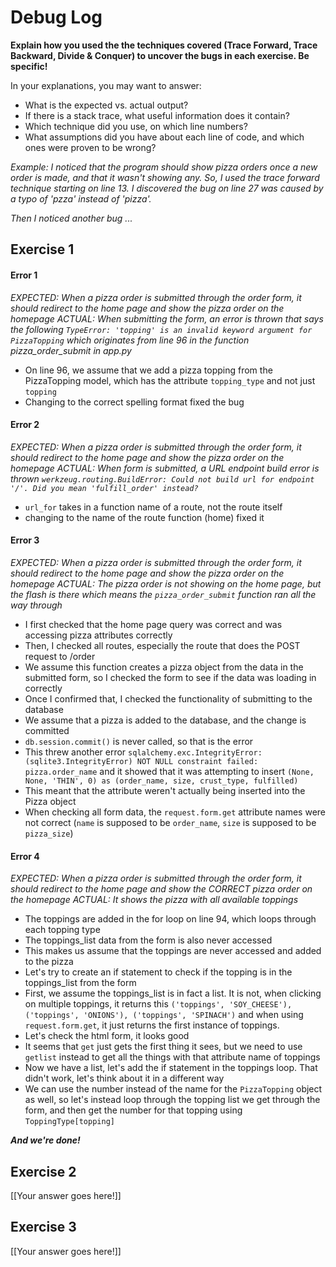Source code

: # Debug Log

**Explain how you used the the techniques covered (Trace Forward, Trace Backward, Divide & Conquer) to uncover the bugs in each exercise. Be specific!**

In your explanations, you may want to answer:

- What is the expected vs. actual output?
- If there is a stack trace, what useful information does it contain?
- Which technique did you use, on which line numbers?
- What assumptions did you have about each line of code, and which ones were proven to be wrong?

_Example: I noticed that the program should show pizza orders once a new order is made, and that it wasn't showing any. So, I used the trace forward technique starting on line 13. I discovered the bug on line 27 was caused by a typo of 'pzza' instead of 'pizza'._

_Then I noticed another bug ..._

## Exercise 1
#### Error 1
_EXPECTED: When a pizza order is submitted through the order form, it should redirect to the home page and show the pizza order on the homepage_
_ACTUAL: When submitting the form, an error is thrown that says the following `TypeError: 'topping' is an invalid keyword argument for PizzaTopping` which originates from line 96 in the function pizza_order_submit in app.py_
- On line 96, we assume that we add a pizza topping from the PizzaTopping model, which has the attribute `topping_type` and not just `topping`
- Changing to the correct spelling format fixed the bug </br>

#### Error 2
_EXPECTED: When a pizza order is submitted through the order form, it should redirect to the home page and show the pizza order on the homepage_
_ACTUAL: When form is submitted, a URL endpoint build error is thrown `werkzeug.routing.BuildError: Could not build url for endpoint '/'. Did you mean 'fulfill_order' instead?`_
- `url_for` takes in a function name of a route, not the route itself
- changing to the name of the route function (home) fixed it </br>

#### Error 3
_EXPECTED: When a pizza order is submitted through the order form, it should redirect to the home page and show the pizza order on the homepage_
_ACTUAL: The pizza order is not showing on the home page, but the flash is there which means the `pizza_order_submit` function ran all the way through_
- I first checked that the home page query was correct and was accessing pizza attributes correctly
- Then, I checked all routes, especially the route that does the POST request to /order
- We assume this function creates a pizza object from the data in the submitted form, so I checked the form to see if the data was loading in correctly
- Once I confirmed that, I checked the functionality of submitting to the database
- We assume that a pizza is added to the database, and the change is committed
- `db.session.commit()` is never called, so that is the error
- This threw another error `sqlalchemy.exc.IntegrityError: (sqlite3.IntegrityError) NOT NULL constraint failed: pizza.order_name` and it showed that it was attempting to insert `(None, None, 'THIN', 0) as (order_name, size, crust_type, fulfilled)`
- This meant that the attribute weren't actually being inserted into the Pizza object
- When checking all form data, the `request.form.get` attribute names were not correct (`name` is supposed to be `order_name`, `size` is supposed to be `pizza_size`) </br>

#### Error 4
_EXPECTED: When a pizza order is submitted through the order form, it should redirect to the home page and show the CORRECT pizza order on the homepage_
_ACTUAL: It shows the pizza with all available toppings_
- The toppings are added in the for loop on line 94, which loops through each topping type
- The toppings_list data from the form is also never accessed
- This makes us assume that the toppings are never accessed and added to the pizza
- Let's try to create an if statement to check if the topping is in the toppings_list from the form
- First, we assume the toppings_list is in fact a list. It is not, when clicking on multiple toppings, it returns this `('toppings', 'SOY_CHEESE'), ('toppings', 'ONIONS'), ('toppings', 'SPINACH')` and when using `request.form.get`, it just returns the first instance of toppings.
- Let's check the html form, it looks good
- It seems that `get` just gets the first thing it sees, but we need to use `getlist` instead to get all the things with that attribute name of toppings
- Now we have a list, let's add the if statement in the toppings loop. That didn't work, let's think about it in a different way
- We can use the number instead of the name for the `PizzaTopping` object as well, so let's instead loop through the topping list we get through the form, and then get the number for that topping using `ToppingType[topping]` </br>

_**And we're done!**_

## Exercise 2

[[Your answer goes here!]]

## Exercise 3

[[Your answer goes here!]]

§ §

■ **Exercise details**: From the opening line of the entries above to the line that holds "In your explanations, you", inclusive, reproduce each line exactly and omit any picture.

■ **Exercise response**:
Source code

: # Debug Log

**Explain how you used the the techniques covered (Trace Forward, Trace Backward, Divide & Conquer) to uncover the bugs in each exercise. Be specific!**

In your explanations, you may want to answer:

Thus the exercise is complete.